**EXERCISE DESCRIPTION:**
Output the line containing "Начислено за объем в кг (грн)", then every remaining line of the entries below, exactly as written and with no other text.

[Document images with source code]
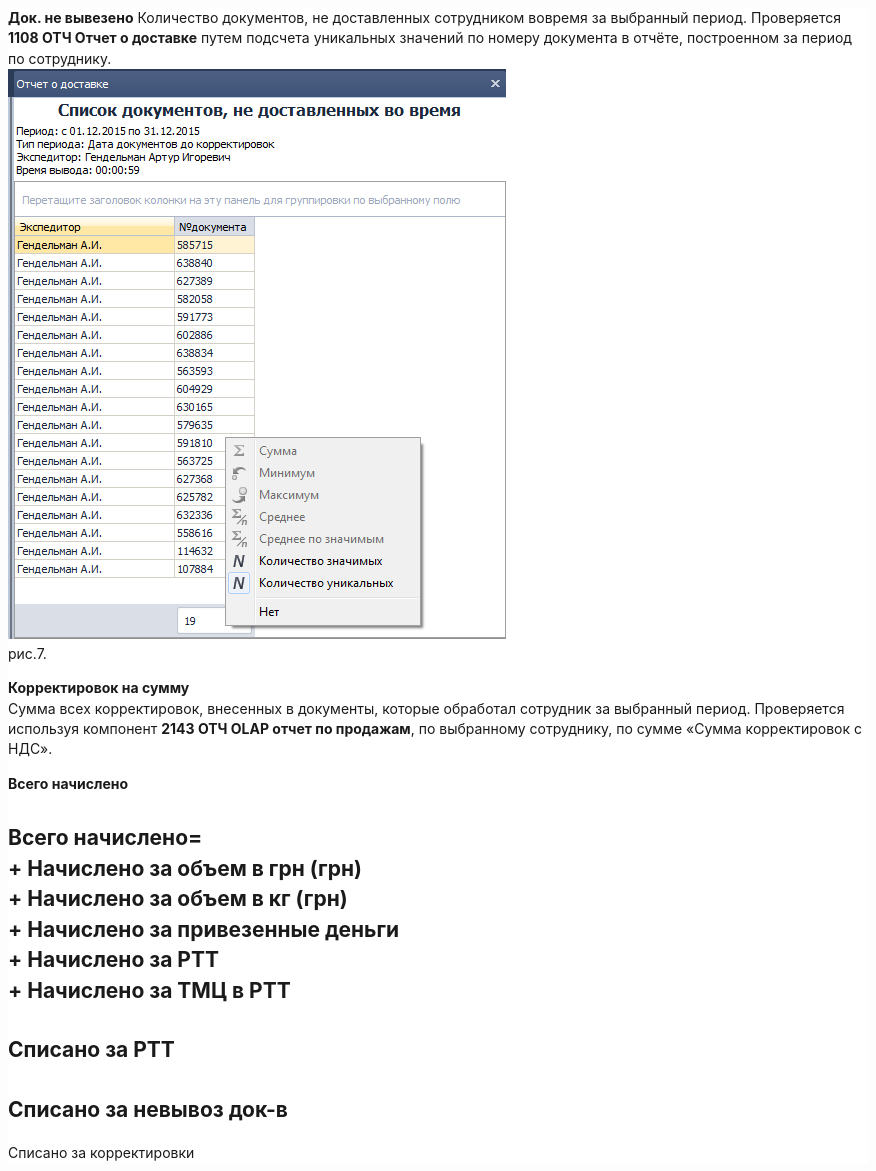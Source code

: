 **Док. не вывезено**
Количество документов, не доставленных сотрудником вовремя за выбранный период. Проверяется **1108 ОТЧ Отчет о доставке** путем подсчета уникальных значений по номеру документа в отчёте, построенном за период по сотруднику.  
<img src="./media/image5.png"/>  
рис.7.  

**Корректировок на сумму**  
Сумма всех корректировок, внесенных в документы, которые обработал сотрудник за выбранный период.
Проверяется используя компонент **2143 ОТЧ OLAP отчет по продажам**, по выбранному сотруднику, по сумме «Сумма корректировок с НДС».  

**Всего начислено**  

Всего начислено=  
\+ Начислено за объем в грн (грн)  
+
Начислено за объем в кг (грн)  
+
Начислено за привезенные деньги  
+
Начислено за РТТ  
+
Начислено за ТМЦ в РТТ  
-
Списано за РТТ  
-
Списано за невывоз док-в  
-
Списано за корректировки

**OUTPUT BELOW:**
Начислено за объем в кг (грн)  
+
Начислено за привезенные деньги  
+
Начислено за РТТ  
+
Начислено за ТМЦ в РТТ  
-
Списано за РТТ  
-
Списано за невывоз док-в  
-
Списано за корректировки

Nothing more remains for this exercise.